The Body Remembers What the Mind Forgets

One of the first things I discovered was that the body carries stories long after the mind has buried them.

  • A tight chest during conflict.
  • A lump in the throat when speaking up.
  • A heaviness in the stomach before making a decision.

These sensations aren’t random. They are the body’s language — echoes of past experiences, protective responses, and unspoken truths. Somatic therapy taught me to stop dismissing them as “just stress” and instead ask, “What is this sensation trying to tell me?”

Small Sensations Carry Big Wisdom

Trauma often disconnects us from our bodies. For many, being in the body can feel unsafe, overwhelming, or even unbearable. Somatic therapy doesn’t push for instant embodiment. Instead, it starts gently — noticing the smallest of sensations: the weight of your feet on the ground, the texture of fabric on your skin, the rise and fall of your breath.

These simple anchors remind us that we can come back, bit by bit, without being consumed. It taught me that healing doesn’t require grand gestures. Sometimes, it begins with noticing something as subtle as a warm hand resting on your lap.

The Body Speaks in “Yes” and “No”

Through somatic exploration, I learned that the body often signals boundaries more clearly than words do. A tightening, a pulling back, a sudden urge to freeze — all ways the body says “no.” A softening, an opening in the chest, a deeper breath — signs of “yes.”

This has been one of the most profound lessons: learning to trust these cues instead of overriding them with logic, guilt, or external expectations. Somatic therapy reminded me that boundaries don’t only live in the mind — they live in the body too.

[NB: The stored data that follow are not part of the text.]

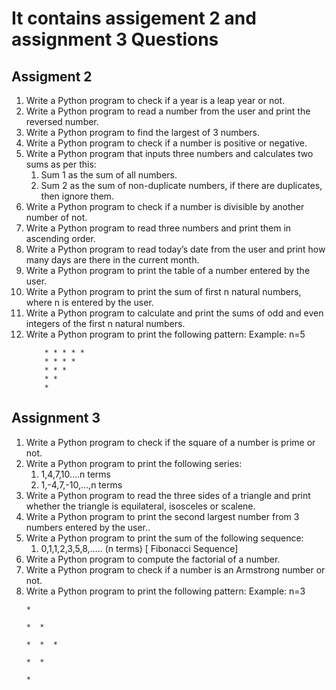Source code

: <h1><b>It contains assigement 2 and assignment 3 Questions</b></h1>
<h2><b>Assigment 2</b></h2>
<ol>
	<li>Write a Python program to check if a year is a leap year or not.</li>
	<li>Write a Python program to read a number from the user and print the reversed number.</li>
	<li>Write a Python program to find the largest of 3 numbers.</li>
	<li>Write a Python program to check if a number is positive or negative.</li>
	<li>Write a Python program that inputs three numbers and calculates two sums as per this:
		<ol>
			<li>Sum 1 as the sum of all numbers.</li>
			<li>Sum 2 as the sum of non-duplicate numbers, if there are duplicates, then ignore them.</li>
		</ol>
	</li>
	<li>Write a Python program to check if a number is divisible by another number of not.</li>
	<li>Write a Python program to read three numbers and print them in ascending order.</li>
	<li>Write a Python program to read today’s date from the user and print how many days are there in the current month.</li>
	<li>Write a Python program to print the table of a number entered by the user.</li>
	<li>Write a Python program to print the sum of first n natural numbers, where n is entered by the user.</li>
	<li>Write a Python program to calculate and print the sums of odd and even integers of the first n natural numbers.</li>
	<li>Write a Python program to print the following pattern:  
		Example: n=5</li>

		* * * * *
		* * * *
		* * *
		* *
		*
</ol>

<h2>Assignment 3</h2>
<ol>
	<li>Write a Python program to check if the square of a number is prime or not.</li>
	<li>Write a Python program to print the following series:
		<ol>
			<li>1,4,7,10….n terms</li>
			<li>1,-4,7,-10,…,n terms</li>
		</ol>
	<li>Write a Python program to read the three sides of a triangle and print whether the triangle is equilateral, isosceles or scalene.</li>
	<li>Write a  Python program to print the second largest number from 3 numbers entered by the user..</li>
	<li>Write a Python program to print the sum of the following sequence:
		<ol>
			<li>0,1,1,2,3,5,8,….. (n terms) [ Fibonacci Sequence]</li>
		</ol>
	<li>Write a Python program to compute the factorial of a number.</li>
	<li>Write a Python program to check if a number is an Armstrong number or not.</li>
	<li>Write a Python program to print the following pattern:
			Example: n=3</li>

	*

	*  *

	*  *  *

	*  *

	*
</ol>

Safety is Felt, Not Declared

Before somatic work, I thought safety was about external circumstances: a locked door, a supportive person, a calm environment. And while those matter, I came to understand that true safety is something the body feels.

Safety is the moment your nervous system softens, when hypervigilance eases, when your body believes it is okay to rest. Without this felt sense, even the best coping strategies may fall flat. Listening to the body allows us to find and nurture those islands of safety, however small they may be.

Healing Is Not Just About Talking — It’s About Noticing

Perhaps the most humbling lesson somatic therapy offered me is that healing doesn’t always come through words. Sometimes, it comes through a breath that finally flows freely. A muscle that lets go after years of holding. A tear that arrives when the body feels safe enough to release it.

Somatic therapy taught me that the body isn’t just where pain lives — it’s also where resilience, wisdom, and healing reside. When we learn to listen, we open a pathway not just to survival, but to wholeness.

A Closing Reflection

What somatic therapy ultimately taught me is that listening to the body isn’t about fixing or controlling it — it’s about honoring it. Our bodies carry not just our wounds, but also our wisdom, creativity, and capacity for joy.

When we turn toward the body with curiosity instead of criticism, we begin to reclaim parts of ourselves that may have felt lost. Healing, then, becomes less about “getting rid” of pain and more about learning to live in relationship with ourselves — fully, gently, and authentically.

Your body has a voice. The more we listen, the more it teaches us what it means to come home to ourselves.